> Assignment: Pictures must not appear in the copy. Restate exactly the lines below from the one with "## 🔍 Monitoring and Debugging" through the one with "## 🚀 Deployment", inclusive.
-=-=-=-=-
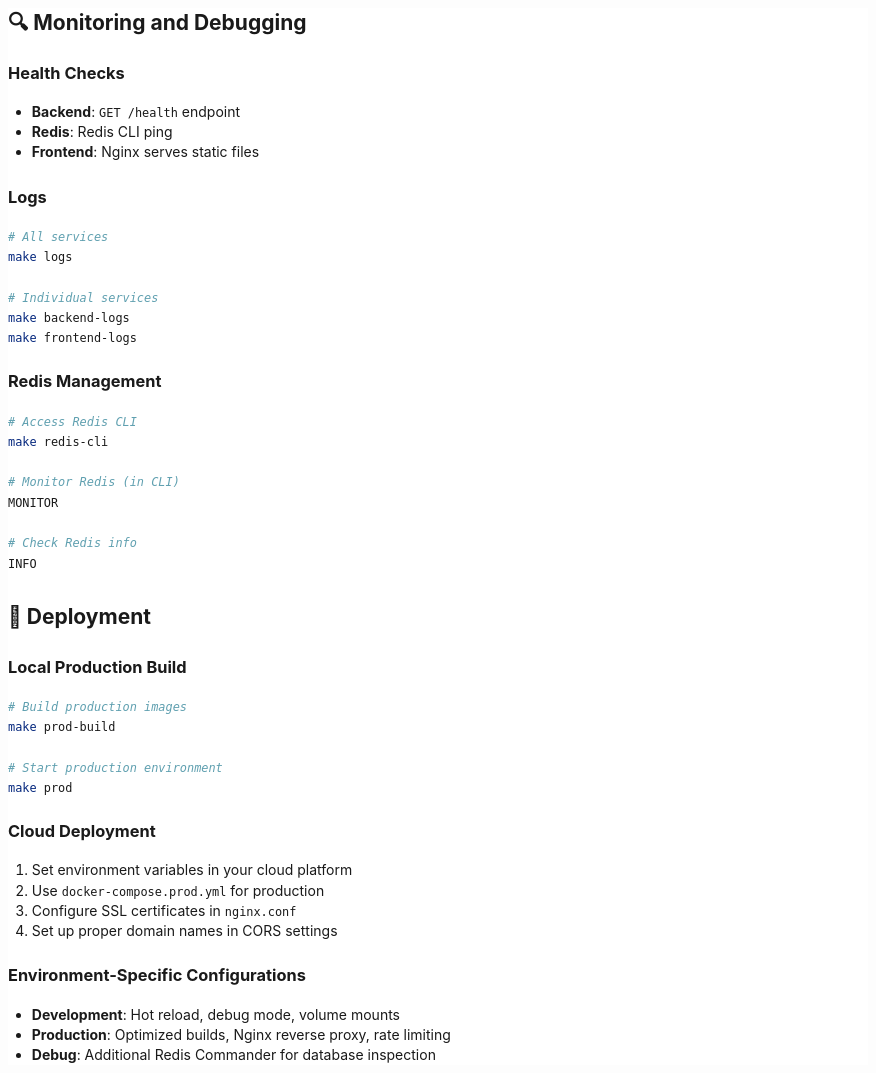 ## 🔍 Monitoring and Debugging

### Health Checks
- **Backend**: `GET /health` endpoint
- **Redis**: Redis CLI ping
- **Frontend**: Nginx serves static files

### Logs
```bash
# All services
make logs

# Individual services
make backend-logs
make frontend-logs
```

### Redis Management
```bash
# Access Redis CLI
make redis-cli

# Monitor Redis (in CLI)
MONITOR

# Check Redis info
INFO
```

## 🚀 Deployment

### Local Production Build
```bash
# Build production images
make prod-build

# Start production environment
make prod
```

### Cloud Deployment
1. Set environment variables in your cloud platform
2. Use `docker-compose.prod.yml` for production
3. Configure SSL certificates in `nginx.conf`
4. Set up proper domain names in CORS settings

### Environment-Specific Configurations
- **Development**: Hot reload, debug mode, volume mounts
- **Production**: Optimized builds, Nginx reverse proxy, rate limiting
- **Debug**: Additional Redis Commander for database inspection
-=-=-=-=-
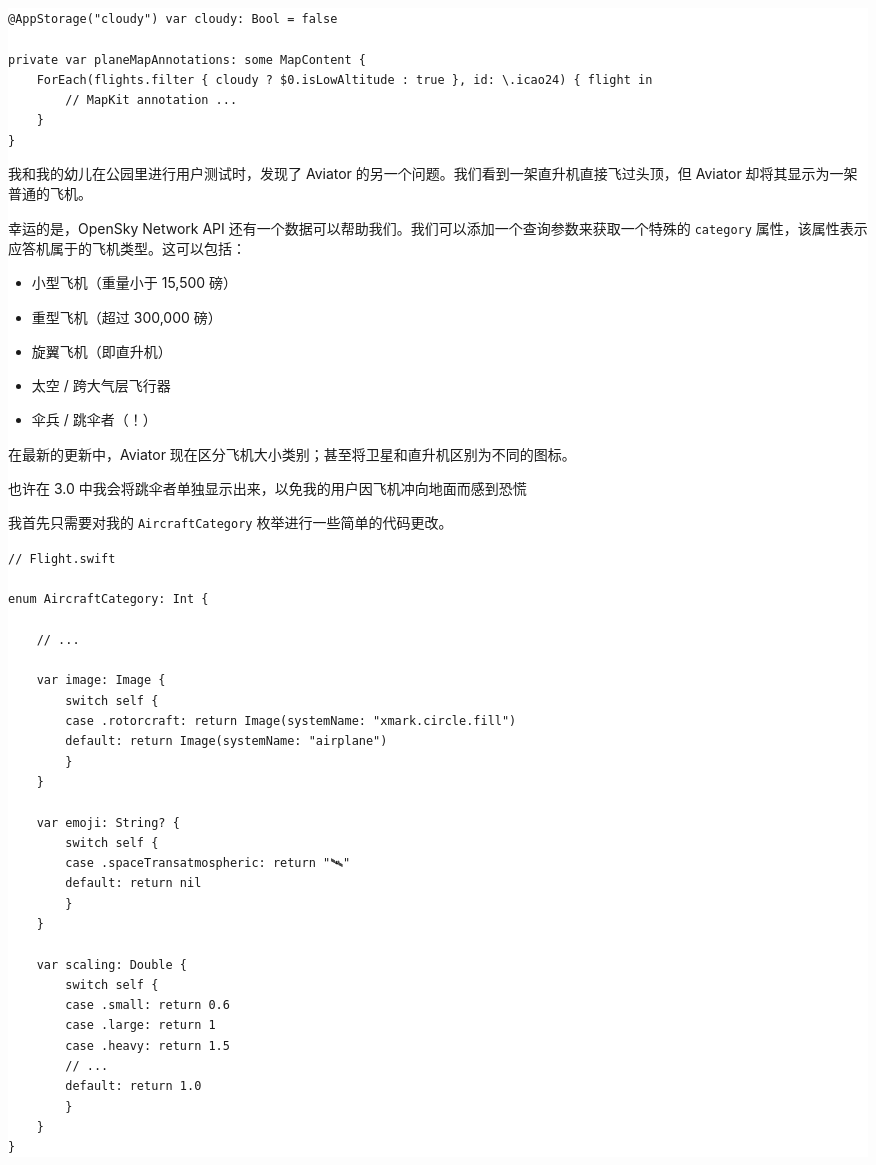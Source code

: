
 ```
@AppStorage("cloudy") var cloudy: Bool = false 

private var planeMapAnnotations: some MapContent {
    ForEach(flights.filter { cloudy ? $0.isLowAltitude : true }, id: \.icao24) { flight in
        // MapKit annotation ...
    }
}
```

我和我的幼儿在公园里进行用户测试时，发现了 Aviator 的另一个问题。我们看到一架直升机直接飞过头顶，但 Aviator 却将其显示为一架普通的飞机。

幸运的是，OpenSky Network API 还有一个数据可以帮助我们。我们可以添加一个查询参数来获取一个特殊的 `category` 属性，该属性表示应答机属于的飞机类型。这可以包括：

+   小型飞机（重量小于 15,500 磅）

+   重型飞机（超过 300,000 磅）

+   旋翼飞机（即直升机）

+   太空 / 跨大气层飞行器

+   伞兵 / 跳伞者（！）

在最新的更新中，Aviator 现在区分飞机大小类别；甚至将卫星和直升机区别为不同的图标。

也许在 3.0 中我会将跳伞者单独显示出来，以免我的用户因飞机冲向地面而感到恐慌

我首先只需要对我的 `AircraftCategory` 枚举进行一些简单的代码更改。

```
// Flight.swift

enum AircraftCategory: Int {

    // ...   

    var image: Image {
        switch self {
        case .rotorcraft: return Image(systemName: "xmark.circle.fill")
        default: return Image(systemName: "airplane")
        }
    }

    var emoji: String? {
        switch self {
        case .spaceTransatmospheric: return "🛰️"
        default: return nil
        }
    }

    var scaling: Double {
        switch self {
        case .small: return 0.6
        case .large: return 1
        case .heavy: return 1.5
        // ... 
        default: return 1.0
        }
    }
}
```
-=-=-=-=-
> Response box:
 ## 🔍 Monitoring and Debugging

### Health Checks
- **Backend**: `GET /health` endpoint
- **Redis**: Redis CLI ping
- **Frontend**: Nginx serves static files

### Logs
```bash
# All services
make logs

# Individual services
make backend-logs
make frontend-logs
```

### Redis Management
```bash
# Access Redis CLI
make redis-cli

# Monitor Redis (in CLI)
MONITOR

# Check Redis info
INFO
```

## 🚀 Deployment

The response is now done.